LSR: Receiving routers can request more information about any entry in the DBD by sending a link-state request (LSR).
LSU: Link-state update (LSU) packets reply to LSRs and announce new information. LSUs contain 11 types of link-state advertisements (LSAs).
LSAck: When an LSU is received, the router sends a link-state acknowledgment (LSAck) to confirm receipt of the LSU.
OSPF neighbors exchange hello packets to establish adjacency. Figure 14-2 shows the OSPF header and hello packet.
Important fields shown in the figure include the following:
Type: OSPF packet type: Hello (Type 1), DBD (Type 2), LS Request (Type 3), LS Update (Type 4), LS ACK (Type 5)
Router ID: ID of the originating router
Area ID: Area from which the packet originated
Network Mask: Subnet mask associated with the sending interface
Hello Interval: Number of seconds between the sending router’s hellos
Router Priority: Used in DR/BDR election
Designated Router (DR): Router ID of the DR, if any
Backup Designated Router (BDR): Router ID of the BDR, if any
List of Neighbors: The OSPF router ID of the neighboring router(s)
Hello packets are used to do the following:
Discover OSPF neighbors and establish neighbor adjacencies
Advertise parameters on which two routers must agree to become neighbors
Elect the DR and BDR on multiaccess networks such as Ethernet and Frame Relay
Receiving an OSPF hello packet on an interface confirms for a router that another OSPF router exists on this link. OSPF then establishes adjacency with the neighbor. To establish adjacency, two OSPF routers must have the following matching interface values:
Hello Interval
Dead Interval
Network Type
Area ID
Before the two routers can establish adjacency, both interfaces must be part of the same network, including the same subnet mask. Full adjacency happens after the two routers have exchanged any necessary LSUs and have identical link-state databases. By default, OSPF hello packets are sent to the multicast address 224.0.0.5 (ALLSPFRouters) every 10 seconds on multiaccess and point-to-point segments and every 30 seconds on nonbroadcast multiaccess (NBMA) segments (Frame Relay, X.25, ATM). The default dead interval is four times the hello interval.

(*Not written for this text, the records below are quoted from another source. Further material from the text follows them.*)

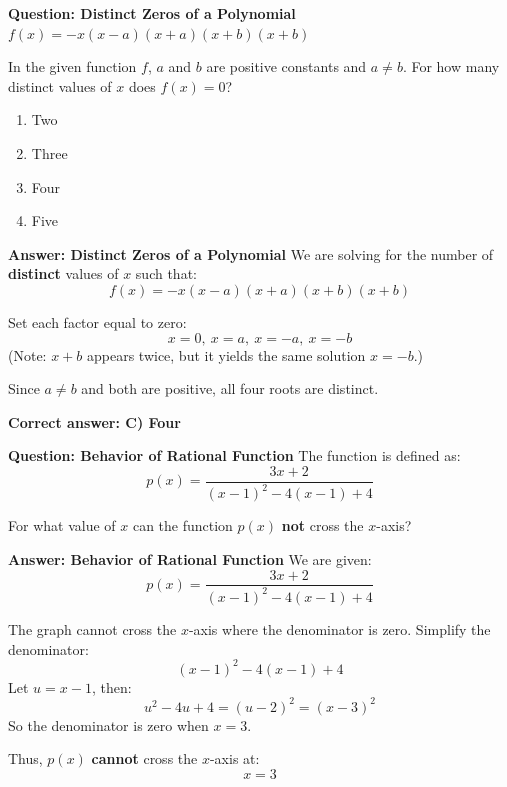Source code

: \documentclass{beamer}
\begin{document}
\begin{frame}{\textbf{Question: Distinct Zeros of a Polynomial}}
$f(x) = -x(x - a)(x + a)(x + b)(x + b)$

In the given function $f$, $a$ and $b$ are positive constants and $a \ne b$.  
For how many distinct values of $x$ does $f(x) = 0$?
\vspace{1em}

\begin{enumerate}
\item[A] Two
\item[B] Three
\item[C] Four
\item[D] Five
\end{enumerate}
\end{frame}

\begin{frame}{\textbf{Answer: Distinct Zeros of a Polynomial}}
We are solving for the number of \textbf{distinct} values of $x$ such that:
\[
f(x) = -x(x - a)(x + a)(x + b)(x + b)
\]

Set each factor equal to zero:
\[
x = 0,\ x = a,\ x = -a,\ x = -b
\]
(Note: $x + b$ appears twice, but it yields the same solution $x = -b$.)

Since $a \ne b$ and both are positive, all four roots are distinct.

\bigskip
\textbf{Correct answer: C) Four}
\end{frame}


\begin{frame}{\textbf{Question: Behavior of Rational Function}}
The function is defined as:
\[
p(x) = \frac{3x + 2}{(x - 1)^2 - 4(x - 1) + 4}
\]

For what value of $x$ can the function $p(x)$ \textbf{not} cross the $x$-axis?
\end{frame}


\begin{frame}{\textbf{Answer: Behavior of Rational Function}}
We are given:
\[
p(x) = \frac{3x + 2}{(x - 1)^2 - 4(x - 1) + 4}
\]

The graph cannot cross the $x$-axis where the denominator is zero. Simplify the denominator:
\[
(x - 1)^2 - 4(x - 1) + 4
\]
Let $u = x - 1$, then:
\[
u^2 - 4u + 4 = (u - 2)^2 = (x - 3)^2
\]
So the denominator is zero when $x = 3$.

Thus, $p(x)$ \textbf{cannot} cross the $x$-axis at:
\[
\boxed{x = 3}
\]
\end{frame}
\end{document}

LSUs are the packets used for OSPF routing updates. An LSU packet can contain 11 types of LSAs, as Figure 14-3 shows.
Multiaccess networks create two challenges for OSPF regarding the flooding of LSAs:
Creation of multiple adjacencies, with one adjacency for every pair of routers
Extensive flooding of LSAs
The solution to managing the number of adjacencies and the flooding of LSAs on a multiaccess network is the designated router (DR). To reduce the amount of OSPF traffic on multiaccess networks, OSPF elects a DR and a backup DR (BDR). The DR is responsible for updating all other OSPF routers when a change occurs in the multiaccess network. The BDR monitors the DR and takes over as DR if the current DR fails. All other routers become DROTHERs. A DROTHER is a router that is neither the DR nor the BDR.
Each OSPF router maintains a link-state database containing the LSAs received from all other routers. When a router has received all the LSAs and built its local link-state database, OSPF uses Dijkstra’s shortest path first (SPF) algorithm to create an SPF tree. This algorithm accumulates costs along each path, from source to destination. The SPF tree is then used to populate the IP routing table with the best paths to each network.
For example, in Figure 14-4, each path is labeled with an arbitrary value for cost. The cost of the shortest path for R2 to send packets to the LAN attached to R3 is 27 (20 + 5 + 2 = 27). Notice that this cost is not 27 for all routers to reach the LAN attached to R3. Each router determines its own cost to each destination in the topology. In other words, each router uses the SPF algorithm to calculate the cost of each path to a network and determines the best path to that network from its own perspective.
Table 14-1 lists the shortest path to each LAN for R1, along with the cost.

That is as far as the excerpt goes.